In this study, it appears safe to transition patients immediately to adefovir dipivoxil from lamivudine. Although one third of patients receiving adefovir dipivoxil monotherapy experienced a flare with serum ALT level 5--10 times the ULN (grade 3), none had elevations >10 times the ULN (grade 4), concurrent elevations in HBV DNA level, or signs of hepatic decompensation. The increases in ALT level were between 1.2 and 3.3 times the baseline values (see Table 5). Only 3 patients had an elevation of serum ALT level of more than one grade, of whom 2 were on lamivudine monotherapy and one on adefovir dipivoxil monotherapy. However, the effect of such elevations was not evaluated in patients with biopsy-documented cirrhosis or decompensated liver disease. Whether a shorter overlapping period of combination therapy in patients with more advanced liver disease might be an appropriate treatment strategy before discontinuing treatment with lamivudine has not been assessed.

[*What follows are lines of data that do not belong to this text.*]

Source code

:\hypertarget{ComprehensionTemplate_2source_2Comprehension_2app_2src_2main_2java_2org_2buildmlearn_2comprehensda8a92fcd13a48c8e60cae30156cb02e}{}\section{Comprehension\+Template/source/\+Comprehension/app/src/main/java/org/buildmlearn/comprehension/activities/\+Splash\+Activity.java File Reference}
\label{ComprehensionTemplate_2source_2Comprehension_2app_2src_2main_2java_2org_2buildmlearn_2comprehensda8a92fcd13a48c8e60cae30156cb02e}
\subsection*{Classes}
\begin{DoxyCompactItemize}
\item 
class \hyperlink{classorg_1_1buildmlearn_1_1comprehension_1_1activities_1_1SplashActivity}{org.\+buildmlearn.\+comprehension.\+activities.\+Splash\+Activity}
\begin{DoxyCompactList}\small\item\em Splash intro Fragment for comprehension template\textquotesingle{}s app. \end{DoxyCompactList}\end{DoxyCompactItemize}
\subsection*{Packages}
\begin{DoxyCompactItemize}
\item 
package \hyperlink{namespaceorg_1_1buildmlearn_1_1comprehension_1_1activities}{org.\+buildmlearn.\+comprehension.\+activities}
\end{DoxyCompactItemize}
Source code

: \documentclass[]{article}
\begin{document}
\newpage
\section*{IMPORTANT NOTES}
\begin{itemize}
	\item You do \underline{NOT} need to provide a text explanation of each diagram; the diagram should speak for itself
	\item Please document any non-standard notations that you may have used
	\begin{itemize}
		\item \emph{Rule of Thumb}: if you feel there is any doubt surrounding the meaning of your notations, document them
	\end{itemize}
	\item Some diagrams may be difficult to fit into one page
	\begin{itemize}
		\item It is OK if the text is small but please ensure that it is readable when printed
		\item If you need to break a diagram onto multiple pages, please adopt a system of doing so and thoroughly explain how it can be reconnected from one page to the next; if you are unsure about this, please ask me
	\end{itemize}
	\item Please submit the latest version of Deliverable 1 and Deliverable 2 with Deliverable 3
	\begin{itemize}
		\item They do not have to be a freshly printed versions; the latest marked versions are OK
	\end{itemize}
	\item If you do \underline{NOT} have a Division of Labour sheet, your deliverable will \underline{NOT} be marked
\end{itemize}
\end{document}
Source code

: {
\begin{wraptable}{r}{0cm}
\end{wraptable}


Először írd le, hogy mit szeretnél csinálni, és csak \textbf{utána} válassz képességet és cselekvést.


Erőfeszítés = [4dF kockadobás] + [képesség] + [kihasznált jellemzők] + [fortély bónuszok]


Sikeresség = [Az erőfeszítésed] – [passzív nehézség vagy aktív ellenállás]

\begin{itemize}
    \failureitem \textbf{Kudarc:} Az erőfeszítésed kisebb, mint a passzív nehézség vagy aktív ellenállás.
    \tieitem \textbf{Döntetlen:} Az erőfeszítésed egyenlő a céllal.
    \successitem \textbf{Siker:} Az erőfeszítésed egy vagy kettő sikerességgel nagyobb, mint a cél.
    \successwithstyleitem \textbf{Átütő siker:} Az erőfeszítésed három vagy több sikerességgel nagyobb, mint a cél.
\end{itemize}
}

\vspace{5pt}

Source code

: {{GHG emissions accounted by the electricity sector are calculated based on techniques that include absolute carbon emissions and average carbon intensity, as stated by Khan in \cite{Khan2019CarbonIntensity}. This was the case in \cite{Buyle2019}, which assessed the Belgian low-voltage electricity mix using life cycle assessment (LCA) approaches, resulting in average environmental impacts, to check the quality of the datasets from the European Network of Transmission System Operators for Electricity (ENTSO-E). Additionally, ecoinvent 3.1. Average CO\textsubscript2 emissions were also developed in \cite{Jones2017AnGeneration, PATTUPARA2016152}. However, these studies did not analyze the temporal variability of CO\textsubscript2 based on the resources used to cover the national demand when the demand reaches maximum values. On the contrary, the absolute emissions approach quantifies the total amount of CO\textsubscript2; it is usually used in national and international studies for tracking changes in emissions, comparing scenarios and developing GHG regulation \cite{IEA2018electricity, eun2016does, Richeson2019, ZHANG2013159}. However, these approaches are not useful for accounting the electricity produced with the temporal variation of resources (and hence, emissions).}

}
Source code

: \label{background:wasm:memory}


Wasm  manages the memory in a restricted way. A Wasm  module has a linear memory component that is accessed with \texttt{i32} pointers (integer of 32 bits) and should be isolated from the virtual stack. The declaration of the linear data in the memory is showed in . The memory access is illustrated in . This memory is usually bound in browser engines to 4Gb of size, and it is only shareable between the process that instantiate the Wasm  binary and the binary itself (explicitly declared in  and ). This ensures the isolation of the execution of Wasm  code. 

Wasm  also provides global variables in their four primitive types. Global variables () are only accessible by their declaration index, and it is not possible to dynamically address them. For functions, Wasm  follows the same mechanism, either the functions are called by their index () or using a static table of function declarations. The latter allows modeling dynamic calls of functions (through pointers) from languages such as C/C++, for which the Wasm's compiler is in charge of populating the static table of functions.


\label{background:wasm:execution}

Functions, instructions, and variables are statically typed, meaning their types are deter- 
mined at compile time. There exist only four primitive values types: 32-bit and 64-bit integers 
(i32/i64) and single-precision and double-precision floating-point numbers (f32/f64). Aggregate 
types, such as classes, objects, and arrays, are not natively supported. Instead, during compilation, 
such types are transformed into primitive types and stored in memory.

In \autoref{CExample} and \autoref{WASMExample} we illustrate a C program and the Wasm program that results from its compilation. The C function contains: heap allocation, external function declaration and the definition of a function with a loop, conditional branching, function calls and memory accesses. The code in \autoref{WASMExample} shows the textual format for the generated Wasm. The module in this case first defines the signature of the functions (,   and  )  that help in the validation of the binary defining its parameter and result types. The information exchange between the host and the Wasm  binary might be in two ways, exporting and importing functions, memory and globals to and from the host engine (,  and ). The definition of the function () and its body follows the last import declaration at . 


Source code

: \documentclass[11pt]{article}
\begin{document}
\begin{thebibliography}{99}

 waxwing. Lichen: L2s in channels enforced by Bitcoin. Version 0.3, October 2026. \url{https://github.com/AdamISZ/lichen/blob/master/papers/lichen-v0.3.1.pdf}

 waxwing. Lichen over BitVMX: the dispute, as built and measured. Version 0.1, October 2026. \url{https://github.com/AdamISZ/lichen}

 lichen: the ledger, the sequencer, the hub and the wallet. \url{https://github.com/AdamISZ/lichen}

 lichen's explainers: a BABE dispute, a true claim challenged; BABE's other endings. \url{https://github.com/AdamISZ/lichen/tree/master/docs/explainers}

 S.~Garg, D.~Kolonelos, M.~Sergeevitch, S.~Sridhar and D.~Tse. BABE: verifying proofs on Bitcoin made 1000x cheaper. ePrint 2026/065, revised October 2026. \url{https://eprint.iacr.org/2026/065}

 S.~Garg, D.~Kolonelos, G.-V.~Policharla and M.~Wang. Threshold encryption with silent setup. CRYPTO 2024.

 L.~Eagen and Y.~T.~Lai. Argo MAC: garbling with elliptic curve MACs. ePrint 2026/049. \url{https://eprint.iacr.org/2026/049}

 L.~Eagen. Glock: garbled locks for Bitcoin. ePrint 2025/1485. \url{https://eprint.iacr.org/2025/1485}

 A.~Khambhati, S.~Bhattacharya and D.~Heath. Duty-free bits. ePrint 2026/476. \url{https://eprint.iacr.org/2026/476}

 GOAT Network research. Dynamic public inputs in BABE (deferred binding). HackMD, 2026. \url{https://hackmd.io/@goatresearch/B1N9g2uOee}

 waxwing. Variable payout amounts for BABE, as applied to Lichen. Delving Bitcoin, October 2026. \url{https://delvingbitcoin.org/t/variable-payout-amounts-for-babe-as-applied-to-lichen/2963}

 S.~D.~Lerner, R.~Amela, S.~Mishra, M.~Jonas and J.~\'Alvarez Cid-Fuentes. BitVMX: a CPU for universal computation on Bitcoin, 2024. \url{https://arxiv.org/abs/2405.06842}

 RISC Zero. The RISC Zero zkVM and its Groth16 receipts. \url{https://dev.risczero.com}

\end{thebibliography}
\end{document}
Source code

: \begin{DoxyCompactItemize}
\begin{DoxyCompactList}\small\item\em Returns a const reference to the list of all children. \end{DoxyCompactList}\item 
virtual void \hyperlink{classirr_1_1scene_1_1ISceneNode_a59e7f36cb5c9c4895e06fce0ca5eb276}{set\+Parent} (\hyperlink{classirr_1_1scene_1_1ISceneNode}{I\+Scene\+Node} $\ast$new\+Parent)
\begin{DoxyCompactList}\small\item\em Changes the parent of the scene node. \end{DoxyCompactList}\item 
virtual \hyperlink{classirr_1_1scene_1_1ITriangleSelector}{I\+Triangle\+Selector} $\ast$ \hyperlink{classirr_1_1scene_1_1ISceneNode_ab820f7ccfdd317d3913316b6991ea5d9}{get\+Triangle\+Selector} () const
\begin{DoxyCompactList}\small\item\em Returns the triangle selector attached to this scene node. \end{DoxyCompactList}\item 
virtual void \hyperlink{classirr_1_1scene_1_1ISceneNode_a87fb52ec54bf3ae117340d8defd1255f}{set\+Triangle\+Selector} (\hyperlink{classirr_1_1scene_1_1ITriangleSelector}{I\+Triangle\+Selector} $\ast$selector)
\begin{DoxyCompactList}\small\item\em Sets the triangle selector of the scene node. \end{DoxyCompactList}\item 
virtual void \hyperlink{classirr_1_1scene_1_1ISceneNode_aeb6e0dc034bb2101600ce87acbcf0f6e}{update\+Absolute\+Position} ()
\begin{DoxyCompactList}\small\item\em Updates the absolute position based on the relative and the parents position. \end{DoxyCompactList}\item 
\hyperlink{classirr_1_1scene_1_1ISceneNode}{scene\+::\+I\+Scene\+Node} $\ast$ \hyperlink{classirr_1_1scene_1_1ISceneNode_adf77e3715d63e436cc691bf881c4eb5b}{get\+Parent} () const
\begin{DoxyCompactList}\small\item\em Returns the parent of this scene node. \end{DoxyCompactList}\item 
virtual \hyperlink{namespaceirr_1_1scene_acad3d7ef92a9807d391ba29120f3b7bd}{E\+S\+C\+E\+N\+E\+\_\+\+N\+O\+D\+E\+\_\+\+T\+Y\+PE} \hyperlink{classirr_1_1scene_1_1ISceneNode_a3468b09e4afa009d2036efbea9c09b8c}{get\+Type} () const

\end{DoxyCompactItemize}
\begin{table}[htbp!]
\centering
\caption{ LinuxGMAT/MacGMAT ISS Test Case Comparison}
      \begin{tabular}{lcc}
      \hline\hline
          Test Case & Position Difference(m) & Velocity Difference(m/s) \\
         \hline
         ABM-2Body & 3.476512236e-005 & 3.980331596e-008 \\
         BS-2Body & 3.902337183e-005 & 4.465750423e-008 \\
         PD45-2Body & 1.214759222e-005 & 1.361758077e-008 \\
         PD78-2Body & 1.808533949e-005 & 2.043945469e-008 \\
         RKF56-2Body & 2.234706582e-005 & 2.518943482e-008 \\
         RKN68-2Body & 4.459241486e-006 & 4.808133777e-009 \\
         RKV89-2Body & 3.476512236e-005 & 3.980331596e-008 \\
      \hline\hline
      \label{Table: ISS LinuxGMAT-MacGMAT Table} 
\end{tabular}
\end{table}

Adefovir dipivoxil alone or in combination with lamivudine was generally well tolerated during the 48-week treatment period in the current study, as has been shown in other studies. No patients discontinued study treatment due to an adverse event. No serious adverse events were considered by the investigators to be related to the study drug. There was no evidence of nephrotoxicity in this study. Changes in serum creatinine and serum phosphorus levels are the most sensitive and specific markers for adefovir-related nephrotoxicity when treatment with adefovir dipivoxil is administered at doses of at least 30 mg daily. However, to date, nephrotoxicity at the 10-mg dose of adefovir dipivoxil in patients with HBV and compensated liver function has not been observed. In patients with creatinine clearance <50 mL/min, dose interval modification is recommended as noted in the prescribing information for adefovir dipivoxil. This 48-week treatment study shows significant and sustained antiviral efficacy of adefovir dipivoxil in patients with chronic hepatitis B and lamivudine-resistant HBV. Treatment with adefovir dipivoxil alone or in combination with lamivudine in patients with lamivudine-resistant HBV results in significant suppression of HBV replication (starting at week 4 and continuing at every time point thereafter), normalization of ALT levels, and HBeAg seroconversion after 48 weeks. The antiviral response of the 2 adefovir dipivoxil-containing regimens was similar, suggesting that continuation of lamivudine following the introduction of adefovir dipivoxil may not confer any further antiviral benefit.
Adefovir dipivoxil has been shown to be clinically active against wild-type HBV infection. This study confirms that it is also highly active against lamivudine-resistant HBV.